▶ _EXERCISE GOAL_
Copy exactly the lines of the records below, and only those lines, beginning with the line that contains "We have four" and ending with the line that contains "as a Bell-measurement".

[Stored data entries]
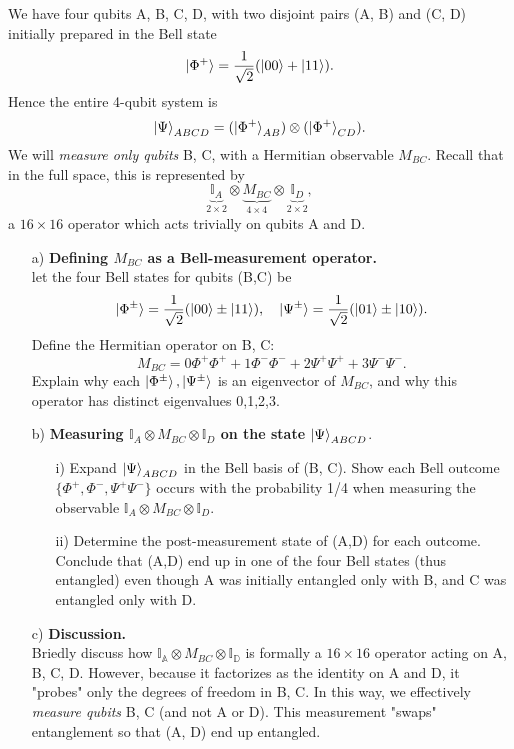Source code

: \documentclass{article}
\begin{document}
\begin{question}
    We have four qubits A, B, C, D, with two disjoint pairs (A, B) and (C, D) initially prepared in the Bell state $$\ket{\Phi^+}=\frac{1}{\sqrt{2}}(\ket{00}+\ket{11}).$$ Hence the entire 4-qubit system is $$\ket{\Psi}_{ABCD}=(\ket{\Phi^+}_{AB})\otimes(\ket{\Phi^+}_{CD}).$$ We will \textit{measure only qubits} B, C, with a Hermitian observable $M_{BC}$. Recall that in the full space, this is represented by $$\underbrace{\mathbb{I}_A}_{2\times 2} \otimes \underbrace{M_{BC}}_{4\times 4} \otimes \underbrace{\mathbb{I}_D}_{2\times 2},$$ a $16\times 16$ operator which acts trivially on qubits A and D.
    \begin{enumerate}
        \item[a)]\textbf{Defining $M_{BC}$ as a Bell-measurement operator.}\\
        let the four Bell states for qubits (B,C) be $$\ket{\Phi^\pm}=\frac{1}{\sqrt{2}}(\ket{00}\pm\ket{11}), \quad \ket{\Psi^\pm}=\frac{1}{\sqrt{2}}(\ket{01}\pm\ket{10}).$$ Define the Hermitian operator on B, C: $$M_{BC}=0\Phi^+\Phi^++1\Phi^-\Phi^-+2\Psi^+\Psi^++3\Psi^-\Psi^-.$$ Explain why each $\ket{\Phi^\pm},\ket{\Psi^\pm}$ is an eigenvector of $M_{BC}$, and why this operator has distinct eigenvalues 0,1,2,3.
        \item[b)]\textbf{Measuring $\mathbb{I}_A \otimes M_{BC} \otimes \mathbb{I}_D$ on the state $\ket{\Psi}_{ABCD}$}.
        \begin{enumerate}
            \item[i)] Expand $\ket{\Psi}_{ABCD}$ in the Bell basis of (B, C). Show each Bell outcome $\{\Phi^+,\Phi^-,\Psi^+\Psi^-\}$ occurs with the probability 1/4 when measuring the observable $\mathbb{I}_A \otimes M_{BC} \otimes \mathbb{I}_D$.
            \item[ii)] Determine the post-measurement state of (A,D) for each outcome. Conclude that (A,D) end up in one of the four Bell states (thus entangled) even though A was initially entangled only with B, and C was entangled only with D.
        \end{enumerate}
        \item[c)]\textbf{Discussion.}\\
        Briedly discuss how $\mathbb{I_A}\otimes M_{BC} \otimes \mathbb{I_D}$ is formally a $16\times16$ operator acting on A, B, C, D. However, because it factorizes as the identity on A and D, it "probes" only the degrees of freedom in B, C. In this way, we effectively \textit{measure qubits} B, C (and not A or D). This measurement "swaps" entanglement so that (A, D) end up entangled.
    \end{enumerate}
\end{question}
\end{document}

▶ _SOLVED EXERCISE_
    We have four qubits A, B, C, D, with two disjoint pairs (A, B) and (C, D) initially prepared in the Bell state $$\ket{\Phi^+}=\frac{1}{\sqrt{2}}(\ket{00}+\ket{11}).$$ Hence the entire 4-qubit system is $$\ket{\Psi}_{ABCD}=(\ket{\Phi^+}_{AB})\otimes(\ket{\Phi^+}_{CD}).$$ We will \textit{measure only qubits} B, C, with a Hermitian observable $M_{BC}$. Recall that in the full space, this is represented by $$\underbrace{\mathbb{I}_A}_{2\times 2} \otimes \underbrace{M_{BC}}_{4\times 4} \otimes \underbrace{\mathbb{I}_D}_{2\times 2},$$ a $16\times 16$ operator which acts trivially on qubits A and D.
    \begin{enumerate}
        \item[a)]\textbf{Defining $M_{BC}$ as a Bell-measurement operator.}\\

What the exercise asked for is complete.